|
|
-
Controlling TableMapReduceUtil table split points
David Koch 2013-01-06, 12:37
Hello,
Is there a way to override the method which is used by TableMapReduceUtil to split a HBase table across several mapper instances when running a Map Reduce over it?
Our current data model is:
Row-key: <user_id> Qualifier: <timestamp> Value: <event>
The distribution of "events per <user_id>" is long-tailed. Some users have in the order of 10^6 events, whereas the mean is somewhat around 100.
These occasional big rows cause problems when running M/R jobs over the table (timeouts, etc.). Also, according to the HBase book they are detrimental to the region splitting process.

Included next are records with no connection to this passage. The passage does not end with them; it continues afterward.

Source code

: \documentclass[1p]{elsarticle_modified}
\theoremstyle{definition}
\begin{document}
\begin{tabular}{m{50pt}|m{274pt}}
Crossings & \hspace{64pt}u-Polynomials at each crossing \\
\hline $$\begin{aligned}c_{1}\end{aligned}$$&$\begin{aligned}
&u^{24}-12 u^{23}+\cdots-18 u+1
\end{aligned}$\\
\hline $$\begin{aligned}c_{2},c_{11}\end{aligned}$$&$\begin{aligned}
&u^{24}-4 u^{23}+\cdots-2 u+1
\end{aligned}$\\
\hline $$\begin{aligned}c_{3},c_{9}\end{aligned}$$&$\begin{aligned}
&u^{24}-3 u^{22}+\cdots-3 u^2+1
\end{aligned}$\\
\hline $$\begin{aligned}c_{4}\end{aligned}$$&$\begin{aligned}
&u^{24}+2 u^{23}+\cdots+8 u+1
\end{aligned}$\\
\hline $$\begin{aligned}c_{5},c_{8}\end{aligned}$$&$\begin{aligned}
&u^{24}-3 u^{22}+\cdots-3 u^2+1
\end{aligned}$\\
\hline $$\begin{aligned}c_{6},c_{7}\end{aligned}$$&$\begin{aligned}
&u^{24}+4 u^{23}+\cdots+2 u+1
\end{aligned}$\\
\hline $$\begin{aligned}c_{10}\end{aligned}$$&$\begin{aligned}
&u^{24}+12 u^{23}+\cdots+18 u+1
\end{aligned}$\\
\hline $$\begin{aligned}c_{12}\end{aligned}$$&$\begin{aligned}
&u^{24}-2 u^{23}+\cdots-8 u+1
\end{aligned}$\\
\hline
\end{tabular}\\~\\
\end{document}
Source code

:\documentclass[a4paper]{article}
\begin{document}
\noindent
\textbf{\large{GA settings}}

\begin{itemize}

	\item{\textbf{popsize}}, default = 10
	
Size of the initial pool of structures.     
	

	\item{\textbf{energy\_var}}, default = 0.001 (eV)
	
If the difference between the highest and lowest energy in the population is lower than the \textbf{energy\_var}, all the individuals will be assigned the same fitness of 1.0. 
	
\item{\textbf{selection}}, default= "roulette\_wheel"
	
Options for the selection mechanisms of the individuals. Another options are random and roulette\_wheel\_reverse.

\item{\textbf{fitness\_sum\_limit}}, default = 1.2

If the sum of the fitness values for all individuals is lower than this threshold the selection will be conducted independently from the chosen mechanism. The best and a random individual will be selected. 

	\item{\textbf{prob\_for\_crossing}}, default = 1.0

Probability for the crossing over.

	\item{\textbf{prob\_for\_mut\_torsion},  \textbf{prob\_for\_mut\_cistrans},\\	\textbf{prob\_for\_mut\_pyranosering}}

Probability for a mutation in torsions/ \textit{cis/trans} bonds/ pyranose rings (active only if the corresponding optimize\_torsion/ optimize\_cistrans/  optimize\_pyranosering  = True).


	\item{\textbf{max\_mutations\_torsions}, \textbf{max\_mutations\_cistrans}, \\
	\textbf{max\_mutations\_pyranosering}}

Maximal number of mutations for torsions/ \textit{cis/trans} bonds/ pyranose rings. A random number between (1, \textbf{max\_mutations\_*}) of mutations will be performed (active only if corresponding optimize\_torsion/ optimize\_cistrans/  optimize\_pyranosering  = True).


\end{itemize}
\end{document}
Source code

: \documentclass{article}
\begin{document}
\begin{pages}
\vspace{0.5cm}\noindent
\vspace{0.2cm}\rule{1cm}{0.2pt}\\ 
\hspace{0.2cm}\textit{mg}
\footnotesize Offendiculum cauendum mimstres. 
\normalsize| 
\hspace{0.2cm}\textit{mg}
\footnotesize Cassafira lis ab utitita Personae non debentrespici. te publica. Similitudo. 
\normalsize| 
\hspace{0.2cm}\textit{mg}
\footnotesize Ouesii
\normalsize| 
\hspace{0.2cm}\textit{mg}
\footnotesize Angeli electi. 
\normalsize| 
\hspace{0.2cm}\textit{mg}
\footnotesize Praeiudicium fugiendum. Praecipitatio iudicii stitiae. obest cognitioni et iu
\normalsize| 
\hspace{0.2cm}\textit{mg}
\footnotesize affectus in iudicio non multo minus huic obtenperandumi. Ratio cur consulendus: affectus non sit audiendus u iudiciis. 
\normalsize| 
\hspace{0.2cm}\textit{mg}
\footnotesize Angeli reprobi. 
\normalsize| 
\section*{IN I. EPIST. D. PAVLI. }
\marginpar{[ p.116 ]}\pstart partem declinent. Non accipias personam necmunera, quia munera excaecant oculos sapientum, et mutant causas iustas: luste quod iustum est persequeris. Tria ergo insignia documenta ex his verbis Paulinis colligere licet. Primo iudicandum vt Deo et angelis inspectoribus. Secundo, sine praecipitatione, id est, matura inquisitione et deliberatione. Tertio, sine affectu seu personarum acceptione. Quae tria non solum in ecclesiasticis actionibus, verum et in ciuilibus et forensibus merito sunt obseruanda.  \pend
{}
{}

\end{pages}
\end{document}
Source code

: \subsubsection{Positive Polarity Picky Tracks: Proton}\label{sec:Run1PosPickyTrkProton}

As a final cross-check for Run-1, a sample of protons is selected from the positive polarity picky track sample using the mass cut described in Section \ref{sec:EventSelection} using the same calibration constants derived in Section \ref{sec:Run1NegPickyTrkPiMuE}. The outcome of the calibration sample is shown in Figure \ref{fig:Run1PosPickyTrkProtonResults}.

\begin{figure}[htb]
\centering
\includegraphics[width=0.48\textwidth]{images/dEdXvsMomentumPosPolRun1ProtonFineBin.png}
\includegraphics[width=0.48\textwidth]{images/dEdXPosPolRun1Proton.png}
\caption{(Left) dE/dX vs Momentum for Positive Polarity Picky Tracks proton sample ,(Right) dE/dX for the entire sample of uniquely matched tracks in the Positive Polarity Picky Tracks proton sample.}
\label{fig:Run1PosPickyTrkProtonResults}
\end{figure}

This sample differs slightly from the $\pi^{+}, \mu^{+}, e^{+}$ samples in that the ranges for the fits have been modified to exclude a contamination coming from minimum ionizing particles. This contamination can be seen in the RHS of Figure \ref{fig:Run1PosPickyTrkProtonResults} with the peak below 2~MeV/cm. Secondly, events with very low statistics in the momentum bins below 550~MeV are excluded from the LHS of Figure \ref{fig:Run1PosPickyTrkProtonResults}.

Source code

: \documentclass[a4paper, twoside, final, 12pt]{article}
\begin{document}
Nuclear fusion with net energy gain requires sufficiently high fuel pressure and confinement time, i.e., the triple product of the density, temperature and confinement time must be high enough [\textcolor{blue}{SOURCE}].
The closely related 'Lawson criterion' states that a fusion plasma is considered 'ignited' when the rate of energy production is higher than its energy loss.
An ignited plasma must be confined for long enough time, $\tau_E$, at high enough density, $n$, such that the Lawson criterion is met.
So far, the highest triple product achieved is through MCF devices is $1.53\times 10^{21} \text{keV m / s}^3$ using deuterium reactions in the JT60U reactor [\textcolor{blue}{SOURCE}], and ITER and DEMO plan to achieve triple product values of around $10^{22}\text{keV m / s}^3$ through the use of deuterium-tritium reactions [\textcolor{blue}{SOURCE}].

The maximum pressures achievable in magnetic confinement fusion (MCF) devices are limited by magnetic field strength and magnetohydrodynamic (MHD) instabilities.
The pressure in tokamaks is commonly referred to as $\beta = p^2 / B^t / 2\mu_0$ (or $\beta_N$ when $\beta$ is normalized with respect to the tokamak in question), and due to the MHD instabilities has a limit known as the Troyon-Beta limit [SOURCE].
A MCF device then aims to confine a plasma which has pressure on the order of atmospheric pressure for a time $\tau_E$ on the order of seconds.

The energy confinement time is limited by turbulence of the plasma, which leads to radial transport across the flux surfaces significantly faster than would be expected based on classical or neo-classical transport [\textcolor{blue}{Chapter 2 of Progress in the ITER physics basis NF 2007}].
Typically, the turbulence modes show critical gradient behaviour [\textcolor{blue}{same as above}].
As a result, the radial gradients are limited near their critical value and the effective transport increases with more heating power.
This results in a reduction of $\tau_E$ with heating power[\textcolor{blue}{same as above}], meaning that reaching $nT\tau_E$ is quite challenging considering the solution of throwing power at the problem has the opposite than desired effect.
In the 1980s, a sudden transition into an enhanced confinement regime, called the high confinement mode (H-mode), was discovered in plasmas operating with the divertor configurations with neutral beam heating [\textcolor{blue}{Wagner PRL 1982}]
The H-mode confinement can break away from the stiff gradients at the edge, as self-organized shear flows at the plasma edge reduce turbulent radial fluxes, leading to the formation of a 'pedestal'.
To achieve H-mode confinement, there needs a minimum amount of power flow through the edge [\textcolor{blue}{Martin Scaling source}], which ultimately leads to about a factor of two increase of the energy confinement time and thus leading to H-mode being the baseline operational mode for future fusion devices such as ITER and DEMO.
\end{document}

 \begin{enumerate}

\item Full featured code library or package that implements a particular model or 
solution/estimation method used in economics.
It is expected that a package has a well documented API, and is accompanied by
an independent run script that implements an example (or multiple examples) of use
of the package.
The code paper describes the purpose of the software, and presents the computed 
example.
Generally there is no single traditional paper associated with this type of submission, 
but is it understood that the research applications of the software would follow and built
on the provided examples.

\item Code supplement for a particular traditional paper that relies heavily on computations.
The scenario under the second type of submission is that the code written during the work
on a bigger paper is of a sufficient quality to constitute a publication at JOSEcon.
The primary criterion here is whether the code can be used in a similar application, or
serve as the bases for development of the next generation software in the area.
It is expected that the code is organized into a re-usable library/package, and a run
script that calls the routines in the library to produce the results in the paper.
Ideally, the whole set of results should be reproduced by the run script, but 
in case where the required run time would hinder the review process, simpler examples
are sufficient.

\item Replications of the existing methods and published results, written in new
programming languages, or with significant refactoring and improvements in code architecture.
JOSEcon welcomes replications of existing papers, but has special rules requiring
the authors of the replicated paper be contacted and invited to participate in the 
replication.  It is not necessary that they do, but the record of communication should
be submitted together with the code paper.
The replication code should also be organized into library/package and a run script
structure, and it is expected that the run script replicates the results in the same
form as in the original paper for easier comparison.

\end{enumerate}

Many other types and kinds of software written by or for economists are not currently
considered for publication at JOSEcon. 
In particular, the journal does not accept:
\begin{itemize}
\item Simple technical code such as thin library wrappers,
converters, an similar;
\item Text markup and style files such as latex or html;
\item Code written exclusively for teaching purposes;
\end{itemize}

We currently use server-side filters to not retrieve these large rows but it's not a nice solution.
To overcome this, I was thinking about using a "tall and narrow" key design (term from HBase book), meaning in our case that rowkeys are formed by a composite of <user_id>_<tmst>.
However, and hence my original question, how would I process this table "user-wise" in a HBase M/R job? Specifically, how do I make sure that a user's history is not split across several Mapper instances?
Thank you,
/David
-
Re: Controlling TableMapReduceUtil table split points
Ted Yu 2013-01-06, 16:11
David: The determination of splits is done in TableInputFormatBase.getSplits() where table.getStartEndKeys() is called to get the boundaries of regions. You can take a look and see how you can customize the splits.
bq. how do I make sure that a user's history is not split across several Mapper instances?
If events for one user are processed by a single mapper, I think you would continue to see timeouts in your map/reduce job.
Cheers
On Sun, Jan 6, 2013 at 4:37 AM, David Koch <[EMAIL PROTECTED]> wrote:
> Hello, > > Is there a way to override the method which is used by TableMapReduceUtil > to split a HBase table across several mapper instances when running a Map > Reduce over it? > > Our current data model is: > > Row-key: <user_id> > Qualifier: <timestamp> > Value: <event> > > The distribution of "events per <user_id>" is long-tailed. Some users have > in the order of 10^6 events, whereas the mean is somewhat around 100. > > These occasional big rows cause problems when running M/R jobs over the > table (timeouts, etc.). Also, according to the HBase book they are > detrimental to the region splitting process. We currently use server-side > filters to not retrieve these large rows but it's not a nice solution. > > To overcome this, I was thinking about using a "tall and narrow" key design > (term from HBase book), meaning in our case that rowkeys are formed by a > composite of <user_id>_<tmst>. > > However, and hence my original question, how would I process this table > "user-wise" in a HBase M/R job? Specifically, how do I make sure that a > user's history is not split across several Mapper instances? > > Thank you, > > /David >
-
Re: Controlling TableMapReduceUtil table split points
David Koch 2013-01-06, 16:37
Hi Ted,
Thank you for your response. I will take a look.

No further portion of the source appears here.